| What is expected |
Among the entries, which lines carry the string "app所加载"? Copy each of them.

[Saved entries]
Content starts

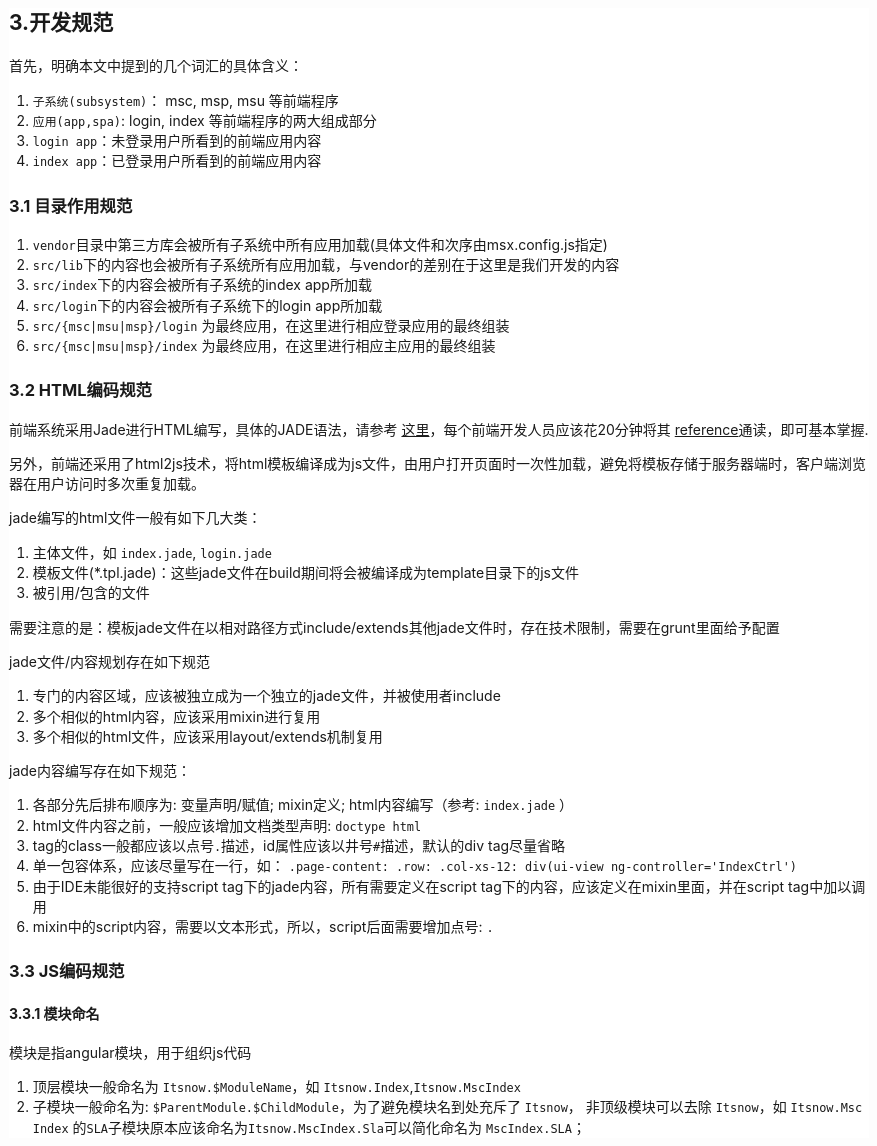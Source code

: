 ## 3.开发规范

首先，明确本文中提到的几个词汇的具体含义：

1.  `子系统(subsystem)`： msc, msp, msu 等前端程序
2.  `应用(app,spa)`:   login, index 等前端程序的两大组成部分
3.  `login app`：未登录用户所看到的前端应用内容
4.  `index app`：已登录用户所看到的前端应用内容

### 3.1 目录作用规范

1. `vendor`目录中第三方库会被所有子系统中所有应用加载(具体文件和次序由msx.config.js指定)
2. `src/lib`下的内容也会被所有子系统所有应用加载，与vendor的差别在于这里是我们开发的内容
3. `src/index`下的内容会被所有子系统的index app所加载
4. `src/login`下的内容会被所有子系统下的login app所加载
5. `src/{msc|msu|msp}/login` 为最终应用，在这里进行相应登录应用的最终组装
6. `src/{msc|msu|msp}/index` 为最终应用，在这里进行相应主应用的最终组装

### 3.2 HTML编码规范

前端系统采用Jade进行HTML编写，具体的JADE语法，请参考 [这里](http://jade-lang.com)，每个前端开发人员应该花20分钟将其 [reference](http://jade-lang.com/reference/)通读，即可基本掌握.

另外，前端还采用了html2js技术，将html模板编译成为js文件，由用户打开页面时一次性加载，避免将模板存储于服务器端时，客户端浏览器在用户访问时多次重复加载。

jade编写的html文件一般有如下几大类：

1. 主体文件，如 `index.jade`, `login.jade`
2. 模板文件(*.tpl.jade)：这些jade文件在build期间将会被编译成为template目录下的js文件
3. 被引用/包含的文件

需要注意的是：模板jade文件在以相对路径方式include/extends其他jade文件时，存在技术限制，需要在grunt里面给予配置

jade文件/内容规划存在如下规范

1. 专门的内容区域，应该被独立成为一个独立的jade文件，并被使用者include
2. 多个相似的html内容，应该采用mixin进行复用
3. 多个相似的html文件，应该采用layout/extends机制复用

jade内容编写存在如下规范：

1. 各部分先后排布顺序为: 变量声明/赋值; mixin定义; html内容编写（参考: `index.jade` ）
2. html文件内容之前，一般应该增加文档类型声明: `doctype html`
3. tag的class一般都应该以点号`.`描述，id属性应该以井号`#`描述，默认的div tag尽量省略
4. 单一包容体系，应该尽量写在一行，如： `.page-content: .row: .col-xs-12: div(ui-view ng-controller='IndexCtrl')`
5. 由于IDE未能很好的支持script tag下的jade内容，所有需要定义在script tag下的内容，应该定义在mixin里面，并在script tag中加以调用
6. mixin中的script内容，需要以文本形式，所以，script后面需要增加点号: `.`


### 3.3 JS编码规范

#### 3.3.1 模块命名

模块是指angular模块，用于组织js代码

1. 顶层模块一般命名为 `Itsnow.$ModuleName`，如 `Itsnow.Index`,`Itsnow.MscIndex`
2. 子模块一般命名为: `$ParentModule.$ChildModule`，为了避免模块名到处充斥了 `Itsnow`， 非顶级模块可以去除 `Itsnow`，如 `Itsnow.MscIndex` 的`SLA`子模块原本应该命名为`Itsnow.MscIndex.Sla`可以简化命名为 `MscIndex.SLA`；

Content ends

| Task answer |
3. `src/index`下的内容会被所有子系统的index app所加载
4. `src/login`下的内容会被所有子系统下的login app所加载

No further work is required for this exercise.